2. LoRA / MoE Mixin Incompatibility

Dynamic LoRA adapter loading via GCSFUSE mount fails at the model class level.

  • Trace: ValueError: Gemma4ForConditionalGeneration does not support LoRA yet.

  • Root Cause: vLLM 0.17.2rc1.dev133 lacks the complete LoRA mixin for Gemma4ForConditionalGeneration. The MoE architecture’s attention layers are not registered for LoRA patching.

3. NF4 Quantization / Expert Mapping Incompatibility

Attempting to quantize the 52GB BF16 weights to NF4 to allocate VRAM for LoRA/KV cache fails during bitsandbytes loading.

  • Trace: AttributeError: MoE Model Gemma4ForConditionalGeneration does not support BitsAndBytes quantization yet. Ensure this model has 'get_expert_mapping' method.
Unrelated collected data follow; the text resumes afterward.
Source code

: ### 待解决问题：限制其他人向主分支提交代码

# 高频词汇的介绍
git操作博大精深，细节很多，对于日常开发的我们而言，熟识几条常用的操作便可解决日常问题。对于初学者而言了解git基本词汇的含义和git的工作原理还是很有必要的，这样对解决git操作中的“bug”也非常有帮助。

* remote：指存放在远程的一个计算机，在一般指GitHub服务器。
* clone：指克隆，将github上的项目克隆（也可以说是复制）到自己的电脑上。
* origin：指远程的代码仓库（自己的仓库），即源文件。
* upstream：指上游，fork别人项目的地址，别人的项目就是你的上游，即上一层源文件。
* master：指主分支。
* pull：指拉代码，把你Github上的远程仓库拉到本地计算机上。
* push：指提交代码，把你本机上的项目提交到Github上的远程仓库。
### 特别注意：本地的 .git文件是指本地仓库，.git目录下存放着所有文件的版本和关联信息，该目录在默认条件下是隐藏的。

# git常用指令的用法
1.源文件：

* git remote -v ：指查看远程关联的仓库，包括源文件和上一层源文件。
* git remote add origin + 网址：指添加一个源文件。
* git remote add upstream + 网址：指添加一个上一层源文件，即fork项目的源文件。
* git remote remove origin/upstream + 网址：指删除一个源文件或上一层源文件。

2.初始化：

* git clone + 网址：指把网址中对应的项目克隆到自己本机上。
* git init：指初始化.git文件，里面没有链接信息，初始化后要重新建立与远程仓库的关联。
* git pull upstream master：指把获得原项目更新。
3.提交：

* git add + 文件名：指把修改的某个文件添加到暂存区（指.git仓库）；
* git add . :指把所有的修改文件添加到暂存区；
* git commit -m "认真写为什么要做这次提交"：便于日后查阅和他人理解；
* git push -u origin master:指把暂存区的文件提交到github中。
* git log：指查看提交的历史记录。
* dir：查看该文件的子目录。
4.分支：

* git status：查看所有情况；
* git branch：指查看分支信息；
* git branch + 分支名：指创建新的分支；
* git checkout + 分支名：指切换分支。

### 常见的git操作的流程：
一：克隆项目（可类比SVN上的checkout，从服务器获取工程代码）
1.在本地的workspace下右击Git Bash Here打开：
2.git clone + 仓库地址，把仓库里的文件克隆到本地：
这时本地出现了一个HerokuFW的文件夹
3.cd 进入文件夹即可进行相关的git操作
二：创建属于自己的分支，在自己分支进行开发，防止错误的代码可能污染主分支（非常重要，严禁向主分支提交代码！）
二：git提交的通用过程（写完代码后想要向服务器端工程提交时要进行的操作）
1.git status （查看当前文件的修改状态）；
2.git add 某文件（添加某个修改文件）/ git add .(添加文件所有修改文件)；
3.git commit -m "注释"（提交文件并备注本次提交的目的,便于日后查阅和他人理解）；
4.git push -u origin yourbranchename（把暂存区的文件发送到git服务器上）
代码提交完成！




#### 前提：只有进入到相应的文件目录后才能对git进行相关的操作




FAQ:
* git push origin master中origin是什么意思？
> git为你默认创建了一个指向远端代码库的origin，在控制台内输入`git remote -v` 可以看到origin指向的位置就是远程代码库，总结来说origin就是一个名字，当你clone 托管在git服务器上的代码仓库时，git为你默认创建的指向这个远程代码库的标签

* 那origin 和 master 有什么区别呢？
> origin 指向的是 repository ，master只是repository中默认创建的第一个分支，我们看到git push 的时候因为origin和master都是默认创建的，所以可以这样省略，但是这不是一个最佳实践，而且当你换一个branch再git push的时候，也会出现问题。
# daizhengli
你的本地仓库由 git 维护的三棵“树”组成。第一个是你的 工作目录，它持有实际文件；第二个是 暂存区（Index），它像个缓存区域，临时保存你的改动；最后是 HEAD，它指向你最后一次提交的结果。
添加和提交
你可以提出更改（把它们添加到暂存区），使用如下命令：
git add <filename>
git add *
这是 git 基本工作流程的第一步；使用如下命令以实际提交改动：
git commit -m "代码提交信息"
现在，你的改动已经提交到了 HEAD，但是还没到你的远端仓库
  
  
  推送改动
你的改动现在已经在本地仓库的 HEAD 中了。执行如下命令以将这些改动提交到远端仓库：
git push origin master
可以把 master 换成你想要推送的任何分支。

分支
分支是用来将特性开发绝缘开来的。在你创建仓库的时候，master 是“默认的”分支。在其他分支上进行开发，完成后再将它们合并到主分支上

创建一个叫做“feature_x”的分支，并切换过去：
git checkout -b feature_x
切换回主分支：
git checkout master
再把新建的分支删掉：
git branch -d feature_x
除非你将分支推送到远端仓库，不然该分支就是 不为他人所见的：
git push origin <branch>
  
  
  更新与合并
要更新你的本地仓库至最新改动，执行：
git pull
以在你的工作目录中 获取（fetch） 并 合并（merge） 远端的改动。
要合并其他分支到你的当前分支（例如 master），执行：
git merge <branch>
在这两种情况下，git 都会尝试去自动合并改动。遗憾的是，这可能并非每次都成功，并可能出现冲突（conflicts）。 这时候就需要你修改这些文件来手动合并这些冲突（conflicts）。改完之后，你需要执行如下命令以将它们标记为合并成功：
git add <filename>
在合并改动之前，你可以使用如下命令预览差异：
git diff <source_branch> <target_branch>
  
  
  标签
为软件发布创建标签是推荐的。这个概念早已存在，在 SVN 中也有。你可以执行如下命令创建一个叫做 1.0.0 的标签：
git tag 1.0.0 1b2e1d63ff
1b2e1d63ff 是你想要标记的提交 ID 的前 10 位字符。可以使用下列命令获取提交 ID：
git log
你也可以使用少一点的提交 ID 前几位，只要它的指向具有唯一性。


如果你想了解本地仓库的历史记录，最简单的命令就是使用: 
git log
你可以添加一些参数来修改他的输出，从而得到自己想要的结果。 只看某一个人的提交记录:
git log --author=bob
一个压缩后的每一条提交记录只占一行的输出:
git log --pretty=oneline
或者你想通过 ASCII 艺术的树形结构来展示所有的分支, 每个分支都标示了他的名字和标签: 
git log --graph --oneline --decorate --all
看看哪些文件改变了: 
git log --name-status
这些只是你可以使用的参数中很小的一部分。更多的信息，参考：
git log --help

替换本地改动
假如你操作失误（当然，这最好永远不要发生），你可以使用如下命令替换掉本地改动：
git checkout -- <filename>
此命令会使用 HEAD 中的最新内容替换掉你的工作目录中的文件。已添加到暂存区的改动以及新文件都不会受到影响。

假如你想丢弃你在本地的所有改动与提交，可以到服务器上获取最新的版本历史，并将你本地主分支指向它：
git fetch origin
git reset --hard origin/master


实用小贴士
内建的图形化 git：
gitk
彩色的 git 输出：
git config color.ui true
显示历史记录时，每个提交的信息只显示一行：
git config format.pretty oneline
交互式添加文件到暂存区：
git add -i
  • Root Cause: vLLM’s bitsandbytes loader requires the get_expert_mapping() method for MoE models to manage expert-specific scaling. The Gemma4ForConditionalGeneration class does not implement this.

4. Jinja2 Sandboxing & Vision Chat Template

The default Gemma 4 chat_template.jinja triggers an inference crash under vLLM’s execution environment.

  • Trace: TypeError: object() takes no arguments (in safe_apply_chat_templatehf.py:483).

  • Root Cause: The native template uses the Jinja2 namespace() object. vLLM 0.17.2rc1.dev133’s sandboxed Jinja2 environment maps namespace to Python’s base object(), which accepts zero arguments.

  • Current Mitigation: Implementation of a simplified, text-only custom chat_template.jinja without namespace(). This results in the loss of vision/multimodal capabilities.

Supplementary Data

Full forensic logs, container Dockerfiles, patching scripts, and dependency matrix proofs are documented in the repository: https://github.com/Manzela/gemma4-vllm-deployment

Any insights, patches, or updates from the Vertex AI team on future base image releases would be incredibly appreciated.

Thank you!

Hi @Manzela
Thank you for sharing these critical architectural blockers and clear root causes with us.
I have escalated all these issues to our engineering team for further review .